DreamPrice is a learned world model for retail pricing that combines DreamerV3's three-phase training recipe with a Mamba-2 SSM backbone, entity-factored multi-SKU representation, Hausman IV causal identification, and MOPO-style offline pessimism for safe policy learning from historical scanner data.

Trained on the Dominick's Finer Foods dataset (1989--1997, 93 stores, canned soup category), the system learns a latent dynamics model that captures substitution effects, promotional responses, and price elasticities, then trains a pricing policy entirely in imagination.

Author: Sharath Sathish, University of York, York, UK


Key Results

World Model Quality (100K Steps)

Metric Value
Total ELBO Loss 22.44
Reconstruction Loss 0.001
KL Divergence 19.20
Actor Return (symlog) 193.7
Training Time ~4.4 hours
Hardware NVIDIA DGX Spark (GB10, 128 GB unified)

Multi-Horizon Forecast Accuracy

Horizon RMSE MAE WMAPE
h = 1 5.00 2.13 0.717
h = 5 5.17 2.17 0.723
h = 13 (default) 5.28 2.21 0.726
h = 25 5.24 2.20 0.724

Baseline Comparison

Two evaluation protocols are used: data-replay (raw gross margin on held-out test data) and world-model (episode return within the learned environment).
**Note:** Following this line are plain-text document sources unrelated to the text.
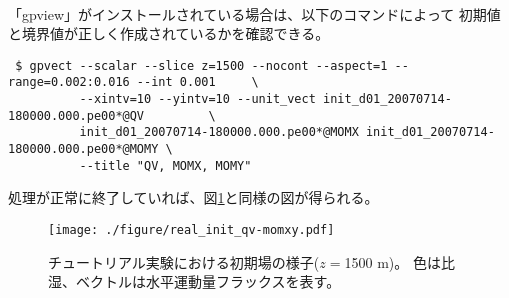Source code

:\vspace{1cm}
 \hrulefill \\
「gpview」がインストールされている場合は、以下のコマンドによって
初期値と境界値が正しく作成されているかを確認できる。

\begin{verbatim}
 $ gpvect --scalar --slice z=1500 --nocont --aspect=1 --range=0.002:0.016 --int 0.001     \
          --xintv=10 --yintv=10 --unit_vect init_d01_20070714-180000.000.pe00*@QV         \
          init_d01_20070714-180000.000.pe00*@MOMX init_d01_20070714-180000.000.pe00*@MOMY \
          --title "QV, MOMX, MOMY"
\end{verbatim}
処理が正常に終了していれば、図\ref{fig:init}と同様の図が得られる。

\begin{figure}[h]
\begin{center}
  \texttt{[image: ./figure/real\_init\_qv-momxy.pdf]}\\
  \caption{チュートリアル実験における初期場の様子($z=$1500 m)。
           色は比湿、ベクトルは水平運動量フラックスを表す。}
  \label{fig:init}
\end{center}
\end{figure}
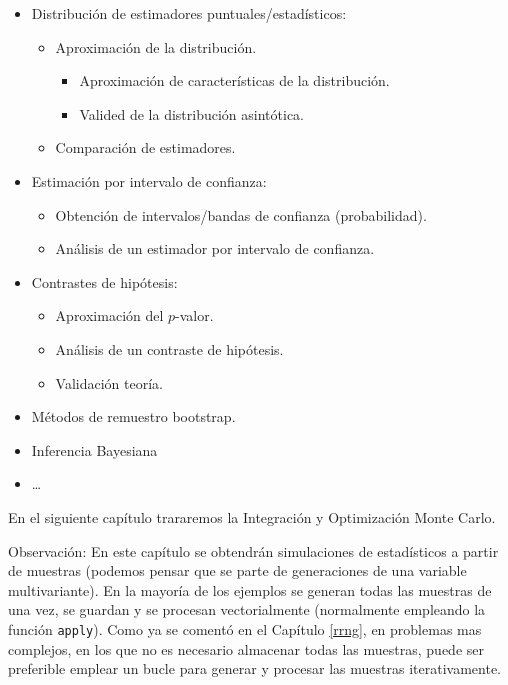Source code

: \documentclass[
]{book}
\theoremstyle{break}
\theoremstyle{definition}
\theoremstyle{definition}
\theoremstyle{definition}
\theoremstyle{definition}
\theoremstyle{remark}
\begin{document}
\begin{itemize}
\item
  Distribución de estimadores puntuales/estadísticos:

  \begin{itemize}
  \item
    Aproximación de la distribución.

    \begin{itemize}
    \item
      Aproximación de características de la distribución.
    \item
      Valided de la distribución asintótica.
    \end{itemize}
  \item
    Comparación de estimadores.
  \end{itemize}
\item
  Estimación por intervalo de confianza:

  \begin{itemize}
  \item
    Obtención de intervalos/bandas de confianza (probabilidad).
  \item
    Análisis de un estimador por intervalo de confianza.
  \end{itemize}
\item
  Contrastes de hipótesis:

  \begin{itemize}
  \item
    Aproximación del \(p\)-valor.
  \item
    Análisis de un contraste de hipótesis.
  \item
    Validación teoría.
  \end{itemize}
\item
  Métodos de remuestro bootstrap.
\item
  Inferencia Bayesiana
\item
  \ldots{}
\end{itemize}

En el siguiente capítulo trararemos la Integración y Optimización Monte Carlo.

Observación:
En este capítulo se obtendrán simulaciones de estadísticos a partir de muestras (podemos pensar que se parte de generaciones de una variable multivariante).
En la mayoría de los ejemplos se generan todas las muestras de una vez, se guardan y se procesan vectorialmente (normalmente empleando la función \texttt{apply}).
Como ya se comentó en el Capítulo \ref{rrng}, en problemas mas complejos, en los que no es necesario almacenar todas las muestras, puede ser preferible emplear un bucle para generar y procesar las muestras iterativamente.
\end{document}
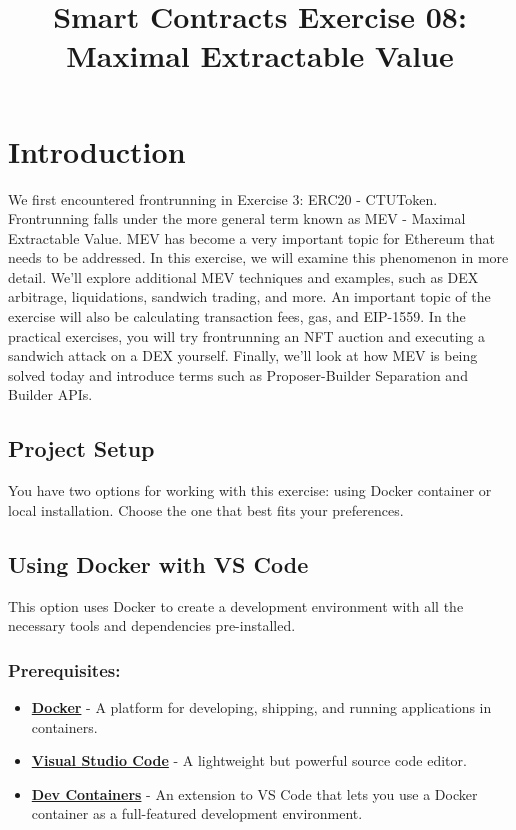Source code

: \documentclass[12pt]{article}
\title{Smart Contracts Exercise 08: \\ Maximal Extractable Value}
\author{}
\date{}
\begin{document}
\maketitle
\section{Introduction}

We first encountered frontrunning in Exercise 3: ERC20 - CTUToken. Frontrunning falls under the more general term known as MEV - Maximal Extractable Value. MEV has become a very important topic for Ethereum that needs to be addressed. In this exercise, we will examine this phenomenon in more detail. We'll explore additional MEV techniques and examples, such as DEX arbitrage, liquidations, sandwich trading, and more. An important topic of the exercise will also be calculating transaction fees, gas, and EIP-1559. In the practical exercises, you will try frontrunning an NFT auction and executing a sandwich attack on a DEX yourself. Finally, we'll look at how MEV is being solved today and introduce terms such as Proposer-Builder Separation and Builder APIs.

\subsection*{Project Setup}

You have two options for working with this exercise: using Docker container or local installation. Choose the one that best fits your preferences.

\subsection{Using Docker with VS Code}

This option uses Docker to create a development environment with all the necessary tools and dependencies pre-installed.

\subsubsection*{Prerequisites:}

\begin{itemize}
    \item \textbf{\href{https://www.docker.com/products/docker-desktop}{Docker}} - A platform for developing, shipping, and running applications in containers.
    \item \textbf{\href{https://code.visualstudio.com/}{Visual Studio Code}} - A lightweight but powerful source code editor.
    \item \textbf{\href{https://marketplace.visualstudio.com/items?itemName=ms-vscode-remote.remote-containers}{Dev Containers}} - An extension to VS Code that lets you use a Docker container as a full-featured development environment.
\end{itemize}
\end{document}
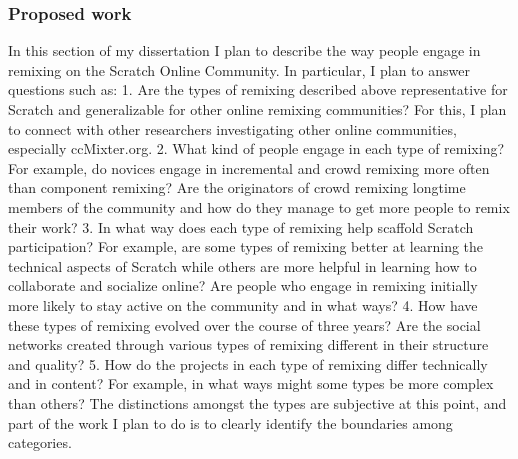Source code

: \subsubsection{Proposed work}
In this section of my dissertation I plan to describe the way people engage in remixing on the Scratch Online Community. 
In particular, I plan to answer questions such as:
1. Are the types of remixing described above representative for Scratch and generalizable for other online remixing communities? 
For this, I plan to connect with other researchers investigating other online communities, especially ccMixter.org.
2. What kind of people engage in each type of remixing? For example, do novices engage in incremental and crowd remixing more often than component remixing? Are the originators of crowd remixing longtime members of the community and how do they manage to get more people to remix their work?
3. In what way does each type of remixing help scaffold Scratch participation? For example, are some types of remixing better at learning the technical aspects of Scratch while others are more helpful in learning how to collaborate and socialize online? Are people who engage in remixing initially more likely to stay active on the community and in what ways?
4. How have these types of remixing evolved over the course of three years?
Are the social networks created through various types of remixing different in their structure and quality?
5. How do the projects in each type of remixing differ technically and in content? For example, in what ways might some types be more complex than others?
The distinctions amongst the types are subjective at this point, and part of the work I plan to do is to clearly identify the boundaries among categories.

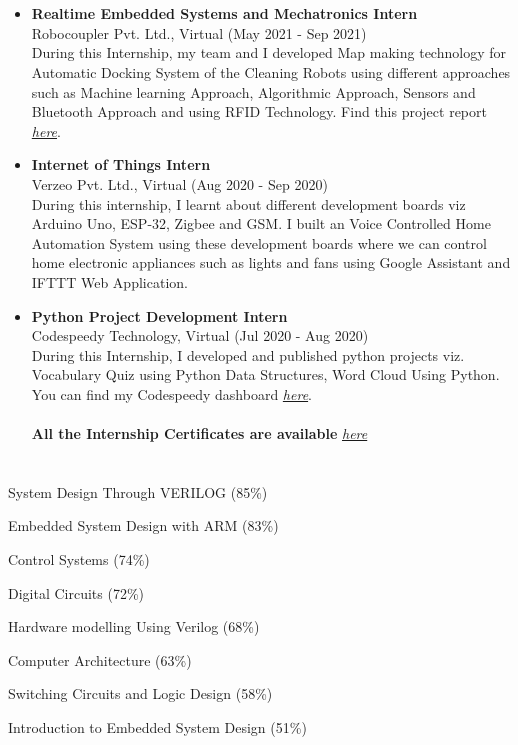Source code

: \documentclass[]{article}
\begin{document}
\section*{\color{blue}{Internships}}%
    \begin{itemize}
    \item \textbf{Realtime Embedded Systems and Mechatronics Intern}\\Robocoupler Pvt. Ltd., Virtual (May 2021 - Sep 2021)\\During this Internship, my team and I developed Map making technology for Automatic Docking System of the Cleaning Robots using different approaches such as Machine learning Approach,  Algorithmic Approach, Sensors and Bluetooth Approach and using RFID Technology. Find this project report \href{https://docs.google.com/document/d/1VjMvaT-iSSNu5BvjKKVbp-ZArXbTHrDEdOdBbaB3qdw/edit?usp=sharing}{\em here}.
	\item \textbf{Internet of Things Intern}\\Verzeo Pvt. Ltd., Virtual (Aug 2020 - Sep 2020)\\During this internship, I learnt about different development boards viz Arduino Uno, ESP-32, Zigbee and GSM. I built an Voice Controlled Home Automation System using these development boards where we can control home electronic appliances such as lights and fans using Google Assistant and IFTTT Web Application.
    	\item \textbf{Python Project Development Intern}\\Codespeedy Technology, Virtual (Jul 2020 - Aug 2020)\\During this Internship, I developed and published python projects viz. Vocabulary Quiz using Python Data Structures, Word Cloud Using Python. You can find my Codespeedy dashboard \href{https://coderspacket.com/contributor/vempatisridharbzy}{\em here}.\\ \\
\textbf{All the Internship Certificates are available }\href{https://drive.google.com/drive/u/0/folders/1X2hJOIpAaPBdThqYgYWMJrkt0Hddwq_q}{\em here}
    \end{itemize}
\section*{\color{blue}{NPTEL Certifications}}
    \begin{itemize}
    \begin{multicols}{2}
      \item System Design Through VERILOG (85\%)
	 \item Embedded System Design with ARM (83\%)
	 \item Control Systems (74\%)
	 \item Digital Circuits (72\%)
	 \item Hardware modelling Using Verilog (68\%)
	 \item Computer Architecture (63\%)
      \item Switching Circuits and Logic Design (58\%)
      \item Introduction to Embedded System Design (51\%)
    \end{multicols}
    \end{itemize}
\end{document}
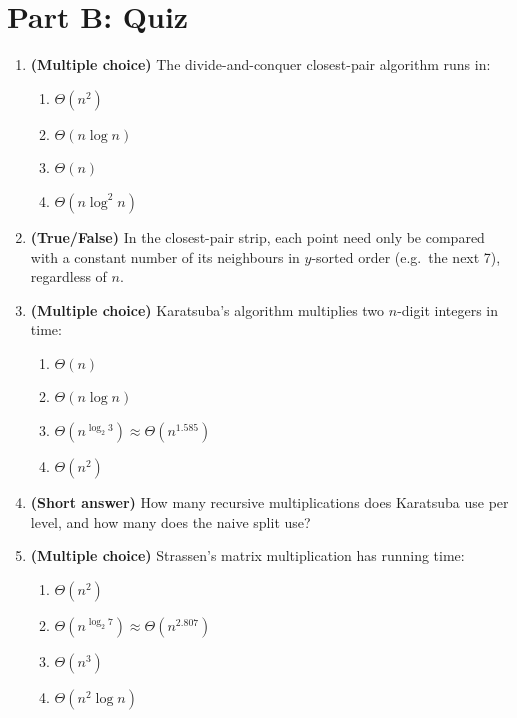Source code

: \documentclass[11pt]{article}
\begin{document}
\newpage
\section*{Part B: Quiz}

\begin{enumerate}[label=\textbf{B\arabic*.}, leftmargin=2.2em]

\item \textbf{(Multiple choice)} The divide-and-conquer closest-pair algorithm runs in:
\begin{enumerate}[label=(\alph*)]
    \item $\Theta(n^2)$
    \item $\Theta(n \log n)$
    \item $\Theta(n)$
    \item $\Theta(n \log^2 n)$
\end{enumerate}

\item \textbf{(True/False)} In the closest-pair strip, each point need only be compared with a
constant number of its neighbours in $y$-sorted order (e.g.\ the next 7), regardless of $n$.

\item \textbf{(Multiple choice)} Karatsuba's algorithm multiplies two $n$-digit integers in
time:
\begin{enumerate}[label=(\alph*)]
    \item $\Theta(n)$
    \item $\Theta(n \log n)$
    \item $\Theta(n^{\log_2 3}) \approx \Theta(n^{1.585})$
    \item $\Theta(n^2)$
\end{enumerate}

\item \textbf{(Short answer)} How many recursive multiplications does Karatsuba use per level,
and how many does the naive split use?

\item \textbf{(Multiple choice)} Strassen's matrix multiplication has running time:
\begin{enumerate}[label=(\alph*)]
    \item $\Theta(n^2)$
    \item $\Theta(n^{\log_2 7}) \approx \Theta(n^{2.807})$
    \item $\Theta(n^3)$
    \item $\Theta(n^2 \log n)$
\end{enumerate}


\end{enumerate}
\end{document}
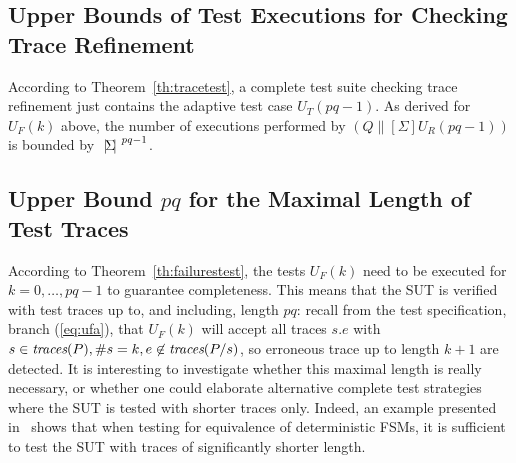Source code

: \subsection{Upper Bounds of Test Executions for Checking Trace Refinement}

According to Theorem~\ref{th:tracetest}, a complete test suite checking trace
refinement just contains the adaptive test case $U_T(pq-1)$. As derived for $U_F(k)$
above, the number of executions performed by $(Q\parallel[\Sigma] U_R(pq-1))$ 
is bounded by ${~|\! \Sigma\!|~}^{pq-1}$.


\subsection{Upper Bound $pq$ for the Maximal Length of Test Traces}

According to Theorem~\ref{th:failurestest}, the tests $U_F(k)$ need to be executed for 
$k = 0,\dots,pq-1$ to guarantee completeness. This means that the SUT is verified 
with test traces up to, and including, length $pq$:
recall from the test specification, branch (\ref{eq:ufa}), that $U_F(k)$ will accept
all traces $s.e$ with $s\in\text{\it traces}(P), \#s = k, e\not\in\text{\it traces}(P/s)$, so erroneous trace
up to length $k+1$ are detected.
It is interesting to  investigate
whether this maximal length is really necessary, or whether one could elaborate
alternative complete test strategies where the SUT is tested with shorter traces only. 
Indeed, an example  presented in~\cite[Exercise~5]{PeleskaHuangLectureNotesMBT} 
shows that when testing for equivalence of deterministic FSMs, it is sufficient to
test the SUT with traces of significantly shorter length.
The scales differ and are not directly comparable across protocol boundaries.

Data-replay baselines (mean weekly gross margin, $/wk):

Method Mean Return ($/wk)
Cost-plus (25% markup) 33,690
Competitive Matching 45,020
Static XGBoost 148,623

World-model baselines (episode return, 13-step rollout):

Method Episode Return
PPO −13,827
SAC −620
DQN 4,291
DreamPrice 193.7 (symlog + MOPO-LCB)

DreamPrice uses symlog-transformed rewards with epistemic uncertainty penalties, yielding conservative returns that are not directly comparable to the raw-reward SB3 baselines. See the paper for detailed discussion.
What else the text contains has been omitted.